Selective Test Execution in Dynamic Languages: Lessons from Stripe's 50M-Line Ruby Monorepo
Source: lobsters
Every large engineering organization eventually hits the same wall: the test suite grows faster than the hardware budget. At some point, running every test on every commit stops being a reasonable policy, and the question becomes how to run fewer tests without missing regressions.
Stripe recently published a detailed account of how they tackled this for their main Ruby monorepo, a codebase exceeding 50 million lines. The result is faster CI through selective test execution: running only the tests most likely affected by a given change, rather than the entire suite. The engineering behind it is considerably more interesting than the summary suggests, particularly because Ruby makes test impact analysis harder than it first appears.

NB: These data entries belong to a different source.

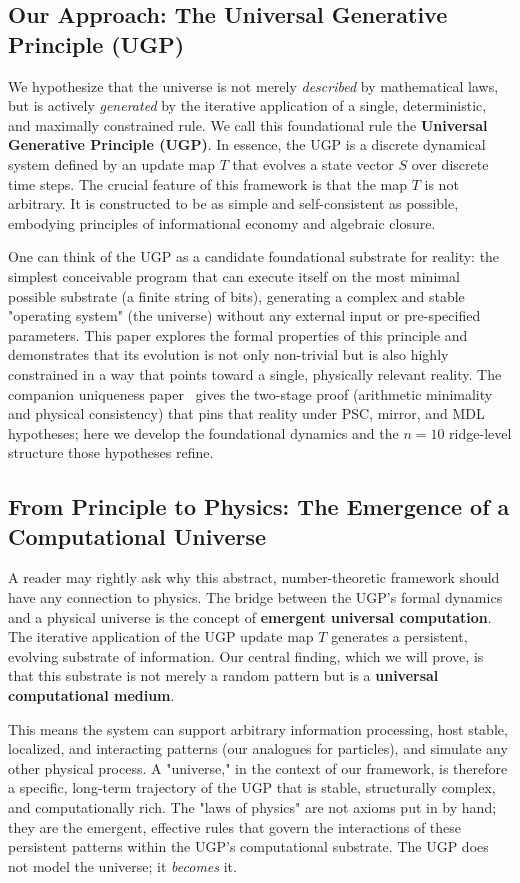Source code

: \documentclass[12pt]{article}
\numberwithin{equation}{section}
\begin{document}
\subsection{Our Approach: The Universal Generative Principle (UGP)}
We hypothesize that the universe is not merely \textit{described} by mathematical laws, but is actively \textit{generated} by the iterative application of a single, deterministic, and maximally constrained rule. We call this foundational rule the \textbf{Universal Generative Principle (UGP)}. In essence, the UGP is a discrete dynamical system defined by an update map $T$ that evolves a state vector $S$ over discrete time steps. The crucial feature of this framework is that the map $T$ is not arbitrary. It is constructed to be as simple and self-consistent as possible, embodying principles of informational economy and algebraic closure.

One can think of the UGP as a candidate foundational substrate for reality: the simplest conceivable program that can execute itself on the most minimal possible substrate (a finite string of bits), generating a complex and stable "operating system" (the universe) without any external input or pre-specified parameters. This paper explores the formal properties of this principle and demonstrates that its evolution is not only non-trivial but is also highly constrained in a way that points toward a single, physically relevant reality. The companion uniqueness paper~\cite{SpivackUGPUniqueness} gives the two-stage proof (arithmetic minimality and physical consistency) that pins that reality under PSC, mirror, and MDL hypotheses; here we develop the foundational dynamics and the $n=10$ ridge-level structure those hypotheses refine.

\subsection{From Principle to Physics: The Emergence of a Computational Universe}
A reader may rightly ask why this abstract, number-theoretic framework should have any connection to physics. The bridge between the UGP's formal dynamics and a physical universe is the concept of \textbf{emergent universal computation}. The iterative application of the UGP update map $T$ generates a persistent, evolving substrate of information. Our central finding, which we will prove, is that this substrate is not merely a random pattern but is a \textbf{universal computational medium}.

This means the system can support arbitrary information processing, host stable, localized, and interacting patterns (our analogues for particles), and simulate any other physical process. A "universe," in the context of our framework, is therefore a specific, long-term trajectory of the UGP that is stable, structurally complex, and computationally rich. The "laws of physics" are not axioms put in by hand; they are the emergent, effective rules that govern the interactions of these persistent patterns within the UGP's computational substrate. The UGP does not model the universe; it \textit{becomes} it.
\end{document}
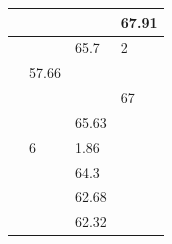 \begin{tabular}{llll}
\toprule
 &  &  & 67.91 \\
\midrule
 &  & 65.7 & 2 \\
 & 57.66 &  &  \\
 &  &  & 67 \\
 &  & 65.63 &  \\
 & 6 & 1.86 &  \\
 &  & 64.3 &  \\
 &  & 62.68 &  \\
 &  & 62.32 &  \\
\bottomrule
\end{tabular}
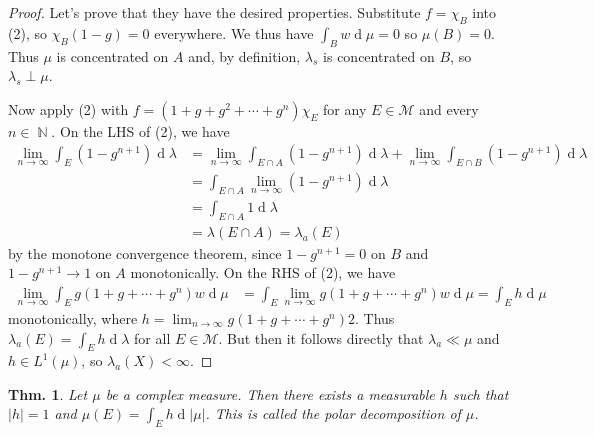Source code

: \documentclass[12pt, a4paper]{book}
\DeclareMathOperator{\N}{\mathbb{N}}
\renewcommand{\d}[1]{\ensuremath{\operatorname{d}\!{#1}}} %
\newtheorem{theorem}{Thm.}[section]
\theoremstyle{nonumberplain}
\newtheorem{proof}{Proof}
\begin{document}
\begin{proof}
    Let's prove that they have the desired properties.
    Substitute $f=\chi_B$ into (2), so $\chi_B(1-g)=0$ everywhere.
    We thus have $\int_B w\d{\mu}=0$ so $\mu(B)=0$.
    Thus $\mu$ is concentrated on $A$ and, by definition, $\lambda_s$ is concentrated on $B$, so $\lambda_s\perp\mu$.

    Now apply (2) with $f=(1+g+g^2+\cdots+g^n)\chi_E$ for any $E\in\mathcal{M}$ and every $n\in\N$.
    On the LHS of (2), we have
    \begin{align*}
        \lim_{n\to\infty}\int_E(1-g^{n+1})\d{\lambda} &= \lim_{n\to\infty}\int_{E\cap A}(1-g^{n+1})\d{\lambda}+\lim_{n\to\infty}\int_{E\cap B}(1-g^{n+1})\d{\lambda}\\
                                                      &= \int_{E\cap A}\lim_{n\to\infty}(1-g^{n+1})\d{\lambda}\\
                                                      &=\int_{E\cap A}1\d{\lambda}\\
                                                      &=\lambda(E\cap A)=\lambda_a(E)
    \end{align*}
    by the monotone convergence theorem, since $1-g^{n+1}=0$ on $B$ and $1-g^{n+1}\to 1$ on $A$ monotonically.
    On the RHS of (2), we have
    \begin{align*}
        \lim_{n\to\infty} \int_Eg(1+g+\cdots+g^n)w\d{\mu} &= \int_E \lim_{n\to\infty} g(1+g+\cdots+g^n)w\d{\mu}=\int_E h\d{\mu}
    \end{align*}
    monotonically, where $h=\lim_{n\to\infty}g(1+g+\cdots+g^n)2$.
    Thus $\lambda_a(E)=\int_E h\d{\lambda}$ for all $E\in\mathcal{M}$.
    But then it follows directly that $\lambda_a\ll\mu$ and $h\in L^1(\mu)$, so $\lambda_a(X)<\infty$.
\end{proof}
\begin{theorem}
    Let $\mu$ be a complex measure.
    Then there exists a measurable $h$ such that $|h|=1$ and $\mu(E)=\int_E h\d{|\mu|}$.
    This is called the polar decomposition of $\mu$.
\end{theorem}
\end{document}
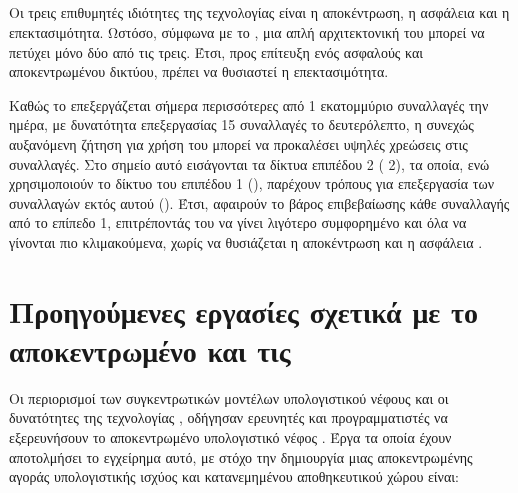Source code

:\subsection{}
Οι τρεις επιθυμητές ιδιότητες της τεχνολογίας  είναι η αποκέντρωση, η ασφάλεια και η επεκτασιμότητα. Ωστόσο, σύμφωνα με το  \cite{ref23}, μια απλή αρχιτεκτονική του μπορεί να πετύχει μόνο δύο από τις τρεις. Έτσι, προς επίτευξη ενός ασφαλούς και αποκεντρωμένου δικτύου, πρέπει να θυσιαστεί η επεκτασιμότητα. 

Καθώς το  επεξεργάζεται σήμερα περισσότερες από 1 εκατομμύριο συναλλαγές την ημέρα, με δυνατότητα επεξεργασίας 15 συναλλαγές το δευτερόλεπτο, η συνεχώς αυξανόμενη ζήτηση για χρήση του μπορεί να προκαλέσει υψηλές χρεώσεις στις συναλλαγές.
Στο σημείο αυτό εισάγονται τα δίκτυα επιπέδου 2 ( 2), τα οποία, ενώ χρησιμοποιούν το δίκτυο του επιπέδου 1 (), παρέχουν τρόπους για επεξεργασία των συναλλαγών εκτός αυτού (). Έτσι, αφαιρούν το βάρος επιβεβαίωσης κάθε συναλλαγής από το επίπεδο 1, επιτρέποντάς του να γίνει λιγότερο συμφορημένο και όλα να γίνονται πιο κλιμακούμενα, χωρίς να θυσιάζεται η αποκέντρωση και η ασφάλεια \cite{ref24}. 



\section{Προηγούμενες εργασίες σχετικά με το αποκεντρωμένο  και τις }
Οι περιορισμοί των συγκεντρωτικών μοντέλων υπολογιστικού νέφους και οι 
δυνατότητες της τεχνολογίας , οδήγησαν ερευνητές και 
προγραμματιστές να εξερευνήσουν το αποκεντρωμένο υπολογιστικό νέφος \cite{ref25,ref26,ref27,ref28,ref29,ref30}. Έργα τα οποία έχουν αποτολμήσει το εγχείρημα αυτό, με στόχο την δημιουργία μιας 
αποκεντρωμένης αγοράς υπολογιστικής ισχύος και κατανεμημένου αποθηκευτικού 
χώρου είναι:

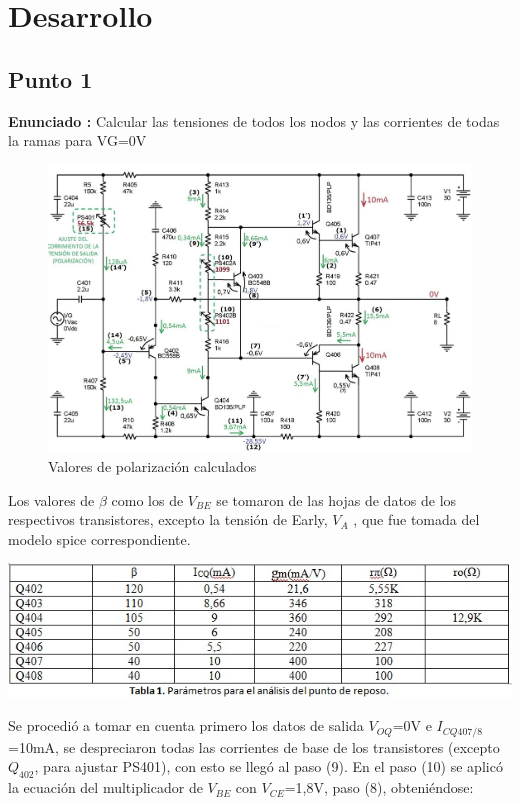\documentclass[12pt]{book}
\begin{document}
\newpage
\section{Desarrollo}
\subsection{Punto 1}
\textbf{Enunciado : } Calcular las tensiones de todos los nodos y las corrientes de todas la ramas para VG=0V\\[1cm]
\begin{figure}[H]
\centering
\includegraphics[scale=0.4]{figuras/1-valoresReposo.png}
\caption{Valores de polarización calculados}
\label{figura1}
\end{figure}
Los valores de $\beta$ como los de $V_{BE}$ se tomaron de las hojas de datos de los respectivos transistores, excepto la tensión de Early, $V_{A}$ , que fue tomada del modelo spice correspondiente.
\begin{center}
\includegraphics[scale=0.8]{figuras/tabla1.jpg}\\
\end{center}
Se procedió a tomar en cuenta primero los datos de salida $V_{OQ}$=0V e $I_{CQ407/8}$=10mA, se despreciaron todas las corrientes de base de los transistores (excepto $Q_{402}$, para ajustar PS401), con esto se llegó al paso (9). En el paso (10) se aplicó la ecuación del multiplicador de $V_{BE}$  con $V_{CE}$=1,8V, paso (8), obteniéndose:\\
\end{document}
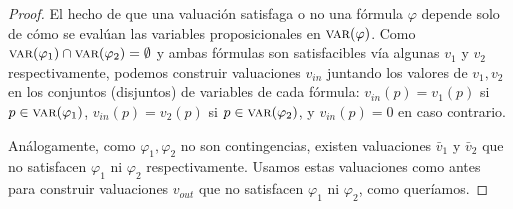 \begin{proof}
El hecho de que una valuación satisfaga o no una fórmula $\varphi$ depende solo de cómo se evalúan las variables proposicionales en $\textsc{var}(\varphi)$. Como $\textsc{var}(\varphi_1) \cap  \textsc{var}(\varphi_2) = \emptyset$ y ambas fórmulas son satisfacibles vía algunas $v_1$ y $v_2$ respectivamente, podemos construir valuaciones $v_{in}$ juntando los valores de $v_1, v_2$ en los conjuntos (disjuntos) de variables de cada fórmula: $v_{in}(p) = v_1(p)$ si $p \in \textsc{var}(\varphi_1)$,  $v_{in}(p) = v_2(p)$ si $p \in \textsc{var}(\varphi_2)$, y $v_{in}(p) = 0$ en caso contrario. 

Análogamente, como $\varphi_1, \varphi_2$  no son contingencias, existen valuaciones $\bar{v}_1$ y $\bar{v}_2$ que no satisfacen $\varphi_1$ ni $\varphi_2$ respectivamente. Usamos estas valuaciones como antes para construir valuaciones $v_{out}$ que no satisfacen $\varphi_1$ ni $\varphi_2$, como queríamos.
\end{proof}


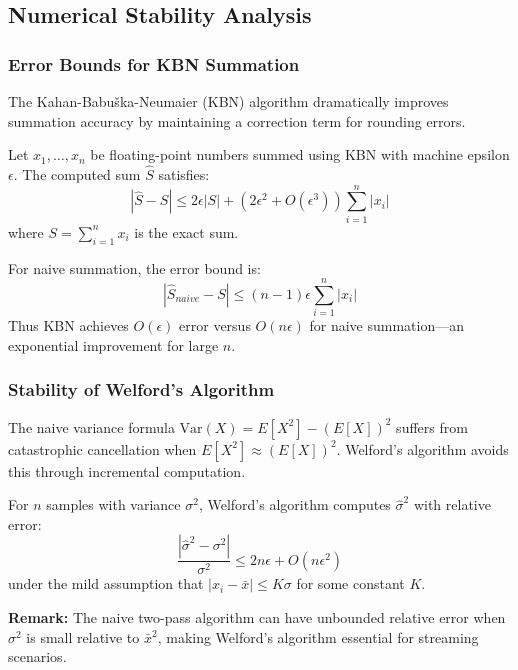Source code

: \documentclass[sigconf]{acmart}
\begin{document}
\subsection{Numerical Stability Analysis}

\subsubsection{Error Bounds for KBN Summation}

The Kahan-Babuška-Neumaier (KBN) algorithm dramatically improves summation accuracy by maintaining a correction term for rounding errors.

\begin{theorem}
Let $x_1, \ldots, x_n$ be floating-point numbers summed using KBN with machine epsilon $\epsilon$. The computed sum $\hat{S}$ satisfies:
$$|\hat{S} - S| \leq 2\epsilon |S| + (2\epsilon^2 + O(\epsilon^3)) \sum_{i=1}^{n} |x_i|$$
where $S = \sum_{i=1}^{n} x_i$ is the exact sum.
\end{theorem}

\begin{corollary}
For naive summation, the error bound is:
$$|\hat{S}_{naive} - S| \leq (n-1)\epsilon \sum_{i=1}^{n} |x_i|$$
Thus KBN achieves $O(\epsilon)$ error versus $O(n\epsilon)$ for naive summation---an exponential improvement for large $n$.
\end{corollary}

\subsubsection{Stability of Welford's Algorithm}

The naive variance formula $\text{Var}(X) = E[X^2] - (E[X])^2$ suffers from catastrophic cancellation when $E[X^2] \approx (E[X])^2$. Welford's algorithm avoids this through incremental computation.

\begin{theorem}
For $n$ samples with variance $\sigma^2$, Welford's algorithm computes $\hat{\sigma}^2$ with relative error:
$$\frac{|\hat{\sigma}^2 - \sigma^2|}{\sigma^2} \leq 2n\epsilon + O(n\epsilon^2)$$
under the mild assumption that $|x_i - \bar{x}| \leq K\sigma$ for some constant $K$.
\end{theorem}

\textbf{Remark:} The naive two-pass algorithm can have unbounded relative error when $\sigma^2$ is small relative to $\bar{x}^2$, making Welford's algorithm essential for streaming scenarios.
\end{document}
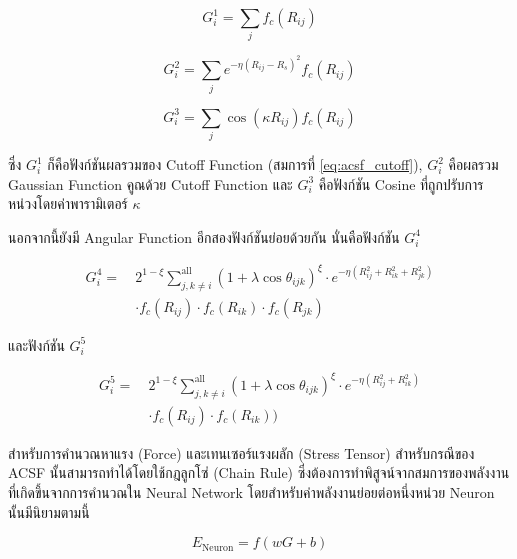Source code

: \begin{equation}\label{eq:rf_g1}
    G^{1}_{i} = \sum_{j} f_{c}(R_{ij})
\end{equation}

\begin{equation}\label{eq:rf_g2}
    G^{2}_{i} = \sum_{j} e^{-\eta(R_{ij} - R_{s})^{2}} f_{c}(R_{ij})
\end{equation}

\begin{equation}\label{eq:rf_g3}
    G^{3}_{i} = \sum_{j} \cos(\kappa R_{ij}) f_{c}(R_{ij})
\end{equation}

\noindent ซึ่ง $G^{1}_{i}$ ก็คือฟังก์ชันผลรวมของ Cutoff Function (สมการที่ \eqref{eq:acsf_cutoff}), $G^{2}_{i}$ คือผลรวม
Gaussian Function คูณด้วย Cutoff Function และ $G^{3}_{i}$ คือฟังก์ชัน Cosine ที่ถูกปรับการหน่วงโดยค่าพารามิเตอร์ $\kappa$

นอกจากนี้ยังมี Angular Function อีกสองฟังก์ชันย่อยด้วยกัน นั่นคือฟังก์ชัน $G^{4}_{i}$

\begin{align}\label{eq:rf_g4}
    G^{4}_{i} =~ & 2^{1 - \xi}\sum^{\text{all}}_{j,k \neq i} (1+\lambda \cos \theta_{ijk})^{\xi}
    \cdot e^{-\eta(R^{2}_{ij} + R^{2}_{ik} + R^{2}_{jk})} \nonumber                              \\
                 & \cdot f_{c}(R_{ij}) \cdot f_{c}(R_{ik}) \cdot f_{c}(R_{jk})
\end{align}

\noindent และฟังก์ชัน $G^{5}_{i}$

\begin{align}\label{eq:rf_g5}
    G^{5}_{i} =~ & 2^{1 - \xi}\sum^{\text{all}}_{j,k \neq i} (1+\lambda \cos \theta_{ijk})^{\xi}
    \cdot e^{-\eta(R^{2}_{ij} + R^{2}_{ik})} \nonumber                                           \\
                 & \cdot f_{c}(R_{ij}) \cdot f_{c}(R_{ik}))
\end{align}

สำหรับการคำนวณหาแรง (Force) และเทนเซอร์แรงผลัก (Stress Tensor) สำหรับกรณีของ ACSF นั้นสามารถทำได้โดยใช้กฎลูกโซ่ (Chain
Rule) ซึ่งต้องการทำพิสูจน์จากสมการของพลังงานที่เกิดขึ้นจากการคำนวณใน Neural Network โดยสำหรับค่าพลังงานย่อยต่อหนึ่งหน่วย Neuron
นั้นมีนิยามตามนี้

\begin{equation}\label{eq:acsf_sub_ener}
    E_{\text{Neuron}} = f(w G + b)
\end{equation}

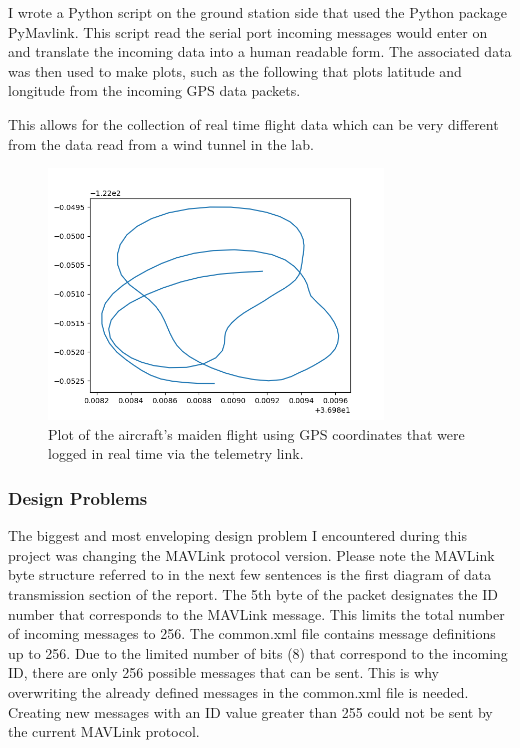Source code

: \documentclass[12pt,journal,compsoc]{IEEEtran}
\begin{document}
I wrote a Python script on the ground station side that used the Python package PyMavlink. This script read the serial port incoming messages would enter on and translate the incoming data into a human readable form. The associated data was then used to make plots, such as the following that plots latitude and longitude from the incoming GPS data packets.

This allows for the collection of real time flight data which can be very different from the data read from a wind tunnel in the lab. 
\begin{figure}[h!]
\hspace*{0cm}
\centering
\includegraphics[width=3.5in]{flight02-22-2019_maiden.png}
\caption{Plot of the aircraft's maiden flight using GPS coordinates that were logged in real time via the telemetry link.}
\label{maidenFlightPlot}
\end{figure}


\subsubsection{Design Problems}
The biggest and most enveloping design problem I encountered during this project was changing the MAVLink protocol version. Please note the MAVLink byte structure referred to in the next few sentences is the first diagram of data transmission section of the report. The 5th byte of the packet designates the ID number that corresponds to the MAVLink message. This limits the total number of incoming messages to 256. The common.xml file contains message definitions up to 256. Due to the limited number of bits (8) that correspond to the incoming ID, there are only 256 possible messages that can be sent. This is why overwriting the already defined messages in the common.xml file is needed. Creating new messages with an ID value greater than 255 could not be sent by the current MAVLink protocol. 
\end{document}
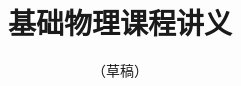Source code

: \documentclass[11pt]{physics}
\begin{document}
\frontmatter
\title{\K 基础物理课程讲义}
\author{\simhei \small （草稿）}
\maketitle
\tableofcontents
\mainmatter






\end{document}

What Test Selection Actually Requires
The core idea is simple: build a mapping from source files to the tests that exercise them, then on each commit, consult that mapping to identify which tests are relevant to the changed files.
The mapping is the hard part.
There are two broad strategies for building it. Static analysis reads source code and traces import chains, call graphs, or explicit dependency declarations to determine which code loads which. Dynamic analysis runs the tests with coverage instrumentation and records which lines each test actually exercises. Each approach has different strengths, and the right choice depends heavily on the language.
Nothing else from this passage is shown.